まずは上質の材料 焼き穴子、しめじか松茸
海老、銀杏等お好きなもので何でも結構です。
用意できるものを揃えましょう。

土瓶蒸しというのは土瓶にはいった吸い物ですね。椀に入れたものを煮物椀といいます。 懐石料理では具沢山の吸い物を煮物椀と申します。 ただ土瓶蒸しや茶碗蒸などは中に入る具が大体定番でき決まってますね。 でもお好きなもので何でもいいと思います。

土瓶蒸しや茶碗蒸にいれる材料、具の揃え方には二通りの考え方があります。 一つはいろんな材
を入れて味、旨味を混ぜあわせて複合的に美味しくするという考え方と、もう一つ旨味はあま
り混ぜ合わせず、たとえば海老に穴子に鶏肉に・・・・などというようにあまりにも多くの味を混ぜて
しまうとかえって味がごちゃごちゃになるので、材料の品数旨味の出る良質なものでシンプルに
仕上げるという考え方です。
私はこれは材料の種類や組み合わせで、ケースバイケースだとは思うのですが、どちらかというと
シンプルな方が好きです。 鱧と松茸、あるいは海老と焼き穴子 といった感じでしょうか。 野菜や
きのこ類 銀杏などならいろいろ入れても問題ありませんが、これにまだ他の魚や鶏肉など加えるとやはりちょっと味が混ざりすぎかなと思っています。 土瓶蒸しといえばやはり秋からのものですので、それではとりあえず秋らしい材料の下ごしらえ、選び方などからご説明いたしましょう。

松茸
土瓶蒸しといえばやはり松茸といきたいところで
すね。

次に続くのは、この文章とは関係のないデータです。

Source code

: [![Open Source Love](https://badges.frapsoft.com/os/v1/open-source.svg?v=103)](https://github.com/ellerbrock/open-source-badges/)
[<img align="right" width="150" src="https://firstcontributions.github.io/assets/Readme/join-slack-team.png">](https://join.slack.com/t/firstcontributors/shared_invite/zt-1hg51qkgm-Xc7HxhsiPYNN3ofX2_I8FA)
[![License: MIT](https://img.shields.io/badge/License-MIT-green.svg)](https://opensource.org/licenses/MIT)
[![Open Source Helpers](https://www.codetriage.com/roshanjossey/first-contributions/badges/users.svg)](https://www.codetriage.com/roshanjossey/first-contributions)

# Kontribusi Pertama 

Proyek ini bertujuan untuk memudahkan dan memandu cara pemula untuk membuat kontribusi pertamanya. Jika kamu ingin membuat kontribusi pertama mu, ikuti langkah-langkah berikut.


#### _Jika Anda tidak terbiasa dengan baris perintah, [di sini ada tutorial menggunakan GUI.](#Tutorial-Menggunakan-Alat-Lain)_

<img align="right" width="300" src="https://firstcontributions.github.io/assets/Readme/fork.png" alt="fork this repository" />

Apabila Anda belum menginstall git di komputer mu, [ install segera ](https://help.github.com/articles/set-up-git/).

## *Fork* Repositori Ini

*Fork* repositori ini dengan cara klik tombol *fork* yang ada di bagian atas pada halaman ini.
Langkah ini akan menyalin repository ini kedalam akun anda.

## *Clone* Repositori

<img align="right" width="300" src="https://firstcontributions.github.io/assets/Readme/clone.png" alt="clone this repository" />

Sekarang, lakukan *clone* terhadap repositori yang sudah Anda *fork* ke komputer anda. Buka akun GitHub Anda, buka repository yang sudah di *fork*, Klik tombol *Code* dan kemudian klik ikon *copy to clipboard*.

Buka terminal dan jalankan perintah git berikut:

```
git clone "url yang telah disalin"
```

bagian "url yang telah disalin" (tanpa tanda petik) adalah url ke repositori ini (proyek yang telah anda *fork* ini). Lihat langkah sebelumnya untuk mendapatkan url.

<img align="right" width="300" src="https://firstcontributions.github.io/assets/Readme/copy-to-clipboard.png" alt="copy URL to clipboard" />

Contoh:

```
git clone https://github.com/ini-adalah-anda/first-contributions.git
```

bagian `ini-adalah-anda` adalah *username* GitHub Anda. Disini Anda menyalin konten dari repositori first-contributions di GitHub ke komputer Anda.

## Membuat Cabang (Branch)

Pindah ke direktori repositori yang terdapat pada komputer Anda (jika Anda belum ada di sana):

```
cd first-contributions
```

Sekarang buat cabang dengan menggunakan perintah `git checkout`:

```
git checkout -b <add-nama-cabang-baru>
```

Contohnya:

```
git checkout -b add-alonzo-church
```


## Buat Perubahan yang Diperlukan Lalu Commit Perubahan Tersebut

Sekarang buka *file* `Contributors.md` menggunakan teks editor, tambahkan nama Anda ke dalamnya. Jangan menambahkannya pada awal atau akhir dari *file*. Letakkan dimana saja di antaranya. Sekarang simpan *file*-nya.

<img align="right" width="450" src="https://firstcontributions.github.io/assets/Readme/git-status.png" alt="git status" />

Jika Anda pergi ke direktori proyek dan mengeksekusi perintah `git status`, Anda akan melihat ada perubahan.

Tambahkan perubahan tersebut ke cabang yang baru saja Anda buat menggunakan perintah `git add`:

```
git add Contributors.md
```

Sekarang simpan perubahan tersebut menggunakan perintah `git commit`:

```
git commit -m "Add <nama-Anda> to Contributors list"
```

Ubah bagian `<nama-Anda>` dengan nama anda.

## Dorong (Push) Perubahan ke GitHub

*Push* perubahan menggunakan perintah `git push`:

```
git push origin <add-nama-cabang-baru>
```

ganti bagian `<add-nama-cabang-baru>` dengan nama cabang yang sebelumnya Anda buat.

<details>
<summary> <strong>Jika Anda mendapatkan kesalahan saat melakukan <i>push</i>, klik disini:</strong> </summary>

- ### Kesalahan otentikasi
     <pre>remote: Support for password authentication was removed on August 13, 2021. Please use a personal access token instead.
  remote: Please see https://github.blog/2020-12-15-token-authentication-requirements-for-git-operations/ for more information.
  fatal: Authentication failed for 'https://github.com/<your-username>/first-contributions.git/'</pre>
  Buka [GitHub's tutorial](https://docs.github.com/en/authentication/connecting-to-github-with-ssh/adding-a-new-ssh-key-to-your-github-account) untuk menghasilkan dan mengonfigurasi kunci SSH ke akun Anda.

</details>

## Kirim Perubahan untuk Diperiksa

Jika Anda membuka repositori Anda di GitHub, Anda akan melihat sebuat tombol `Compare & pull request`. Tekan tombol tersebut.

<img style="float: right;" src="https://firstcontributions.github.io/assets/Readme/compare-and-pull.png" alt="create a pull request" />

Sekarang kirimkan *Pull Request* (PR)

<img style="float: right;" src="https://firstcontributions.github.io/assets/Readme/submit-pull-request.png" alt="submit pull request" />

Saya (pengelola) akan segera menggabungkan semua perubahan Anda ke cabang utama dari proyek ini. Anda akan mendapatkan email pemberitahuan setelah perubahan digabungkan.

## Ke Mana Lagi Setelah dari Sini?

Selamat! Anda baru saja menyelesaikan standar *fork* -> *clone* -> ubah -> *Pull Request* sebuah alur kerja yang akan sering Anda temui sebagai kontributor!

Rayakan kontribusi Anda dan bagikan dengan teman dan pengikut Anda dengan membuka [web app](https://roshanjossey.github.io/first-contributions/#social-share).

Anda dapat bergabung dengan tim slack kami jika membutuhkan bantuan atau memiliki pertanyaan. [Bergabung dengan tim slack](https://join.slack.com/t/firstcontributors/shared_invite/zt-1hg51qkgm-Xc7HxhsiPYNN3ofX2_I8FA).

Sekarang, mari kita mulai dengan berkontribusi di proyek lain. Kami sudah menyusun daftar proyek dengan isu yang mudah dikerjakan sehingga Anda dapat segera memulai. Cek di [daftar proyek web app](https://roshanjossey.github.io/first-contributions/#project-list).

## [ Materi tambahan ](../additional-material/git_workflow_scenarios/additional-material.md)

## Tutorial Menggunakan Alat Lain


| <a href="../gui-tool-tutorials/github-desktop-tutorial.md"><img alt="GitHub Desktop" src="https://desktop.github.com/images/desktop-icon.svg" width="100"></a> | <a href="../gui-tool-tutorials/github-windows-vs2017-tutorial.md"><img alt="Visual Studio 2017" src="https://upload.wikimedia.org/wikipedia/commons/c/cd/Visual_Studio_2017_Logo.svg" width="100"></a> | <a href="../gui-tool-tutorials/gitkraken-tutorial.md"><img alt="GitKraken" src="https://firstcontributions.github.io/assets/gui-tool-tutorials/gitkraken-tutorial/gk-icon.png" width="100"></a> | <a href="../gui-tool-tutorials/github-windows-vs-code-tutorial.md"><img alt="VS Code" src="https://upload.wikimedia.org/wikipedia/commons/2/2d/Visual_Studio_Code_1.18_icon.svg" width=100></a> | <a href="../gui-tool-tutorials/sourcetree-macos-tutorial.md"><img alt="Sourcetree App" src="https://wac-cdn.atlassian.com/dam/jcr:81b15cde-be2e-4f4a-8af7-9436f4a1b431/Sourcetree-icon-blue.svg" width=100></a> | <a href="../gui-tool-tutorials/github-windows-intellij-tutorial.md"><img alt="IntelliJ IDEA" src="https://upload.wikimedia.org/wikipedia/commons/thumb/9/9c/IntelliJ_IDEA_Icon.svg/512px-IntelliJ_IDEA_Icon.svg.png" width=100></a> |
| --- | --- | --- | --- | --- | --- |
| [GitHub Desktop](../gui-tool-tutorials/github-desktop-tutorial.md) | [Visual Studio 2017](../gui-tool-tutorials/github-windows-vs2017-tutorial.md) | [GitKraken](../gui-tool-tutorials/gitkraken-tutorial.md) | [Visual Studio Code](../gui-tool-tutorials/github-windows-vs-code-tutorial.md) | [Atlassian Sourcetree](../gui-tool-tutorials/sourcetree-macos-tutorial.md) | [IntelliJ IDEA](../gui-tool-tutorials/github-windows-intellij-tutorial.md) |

でも松茸は香りのいい国産のものはとて
も高価になりすぎてご家庭ではなかなか使えませんよね。 普通は輸入物で代用しますがこれが
難しいですね。   まず結論からいうと例外は
ありますが、産地からいうと韓国産以外はだいたい
お使いにならない方が無難です。 
韓国産でもさわってみてからっと乾燥しているもの、泥のついていないものを選んでください。 
北朝鮮や中国のものは概して土質も悪く泥っけ
の多いものが多いですね。そういうものはじめっと湿気ているものがほとんどで、輸送に時間もかかっているせいもあって、正直言ってかび臭いです。 冷蔵庫でキッチンタオル等に包んで保存しますが、じめっとしたものはすぐにかびがきますね。こんなものを使っては、松茸だというだけで、吸い物全体の味をかび臭くして全てを台無しにしてしまいます。 じめっとしたもの、あるいは泥のついてるものしか売ってない場合
は松茸はあきらめてしめじかしいたけ等を使って
ください。   そのほうがよほど美味しいです。

最近はモロッコなどからも輸入されているようですが、これもかび臭いものが多いようですね。まず国産と見間違うほどのからっと乾燥した綺麗なものが無い時は、質の悪い松茸など使わずに他のものを買ってください。料理全体がかび臭くなったり 泥臭くなったりするよりはよほどましです。 (^▽^)

海老
霜降り
大正海老などがよろしいですが、土瓶蒸しにかぎらず海のものを煮る、炊く、蒸す、といった調理をする場合は、まず例外なく材料は霜降りをします。 魚の煮付け、酒蒸し、あら煮、吸い物などすべてですが、必ず一度沸騰した湯を裏表にかけてすぐに冷水でさっと洗います。 斜めに置いたまな板に材料を並べて熱湯をさっとかけて、裏返しまた熱湯をかけます。 さっと色が変る程度でいいのですが、こうすることによって魚のうろことかぬめりとかが浮き上がってきますので、手で丁寧に冷水でこすって洗い落としてから水気をとります。魚の煮付けなどはそれから煮汁を沸騰させて、この霜降りしておいた材料を入れるのです。 海の材料を調理する場合、この作業を絶対に省いてはいけません。 これによって生臭さやぬめり、残ったうろこなどもすべてとれるのです。 面倒でしたら沸騰した湯にさっと漬けてすぐに取り出して洗ってもけっこうです。
この海老もさっと霜降りして水で軽く洗ってから水気を拭いてから使います。

焼き穴子
焼き穴子は関西の直火焼きのものが絶対のお薦めです。 できれば播磨産の焼き穴子を使ってください。 かなり高価ではありますがその価値は充分あります。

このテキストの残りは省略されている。